_Your objective_. Of the lines below, report only those that contain "where".

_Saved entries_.
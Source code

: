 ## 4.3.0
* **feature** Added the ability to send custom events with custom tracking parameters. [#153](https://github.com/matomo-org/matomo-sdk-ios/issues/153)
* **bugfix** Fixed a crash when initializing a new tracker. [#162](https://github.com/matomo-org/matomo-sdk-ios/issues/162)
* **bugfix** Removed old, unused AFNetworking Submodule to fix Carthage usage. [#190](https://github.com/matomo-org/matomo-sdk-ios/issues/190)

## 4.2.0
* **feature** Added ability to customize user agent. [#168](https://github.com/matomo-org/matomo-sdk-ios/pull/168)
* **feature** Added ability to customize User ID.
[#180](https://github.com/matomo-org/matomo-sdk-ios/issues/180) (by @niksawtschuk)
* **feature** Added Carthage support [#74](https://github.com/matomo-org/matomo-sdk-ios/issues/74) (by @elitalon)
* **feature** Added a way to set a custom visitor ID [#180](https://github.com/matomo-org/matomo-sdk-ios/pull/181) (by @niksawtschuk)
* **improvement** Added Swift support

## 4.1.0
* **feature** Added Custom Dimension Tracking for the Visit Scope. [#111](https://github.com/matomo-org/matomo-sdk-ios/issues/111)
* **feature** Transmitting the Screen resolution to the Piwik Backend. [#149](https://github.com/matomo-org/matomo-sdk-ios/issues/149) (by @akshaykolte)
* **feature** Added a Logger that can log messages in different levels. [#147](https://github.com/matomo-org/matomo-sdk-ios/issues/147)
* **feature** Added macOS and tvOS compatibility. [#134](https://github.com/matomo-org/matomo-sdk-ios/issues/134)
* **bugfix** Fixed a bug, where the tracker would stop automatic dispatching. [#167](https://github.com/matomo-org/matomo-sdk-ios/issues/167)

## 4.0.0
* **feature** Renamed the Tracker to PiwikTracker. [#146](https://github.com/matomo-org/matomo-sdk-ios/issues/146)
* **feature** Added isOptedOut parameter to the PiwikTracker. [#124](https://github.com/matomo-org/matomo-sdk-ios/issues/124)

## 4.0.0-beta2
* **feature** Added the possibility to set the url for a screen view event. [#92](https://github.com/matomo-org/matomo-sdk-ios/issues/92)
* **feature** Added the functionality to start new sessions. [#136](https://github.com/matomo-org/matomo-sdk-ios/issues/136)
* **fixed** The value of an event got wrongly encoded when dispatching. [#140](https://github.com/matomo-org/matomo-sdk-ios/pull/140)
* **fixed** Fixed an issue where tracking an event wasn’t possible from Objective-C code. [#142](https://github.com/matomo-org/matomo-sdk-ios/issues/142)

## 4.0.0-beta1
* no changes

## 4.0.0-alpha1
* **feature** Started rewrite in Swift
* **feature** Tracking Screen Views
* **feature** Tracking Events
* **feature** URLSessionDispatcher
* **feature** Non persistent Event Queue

_Finished exercise_.
* **bugfix** Fixed a bug, where the tracker would stop automatic dispatching. [#167](https://github.com/matomo-org/matomo-sdk-ios/issues/167)
* **fixed** Fixed an issue where tracking an event wasn’t possible from Objective-C code. [#142](https://github.com/matomo-org/matomo-sdk-ios/issues/142)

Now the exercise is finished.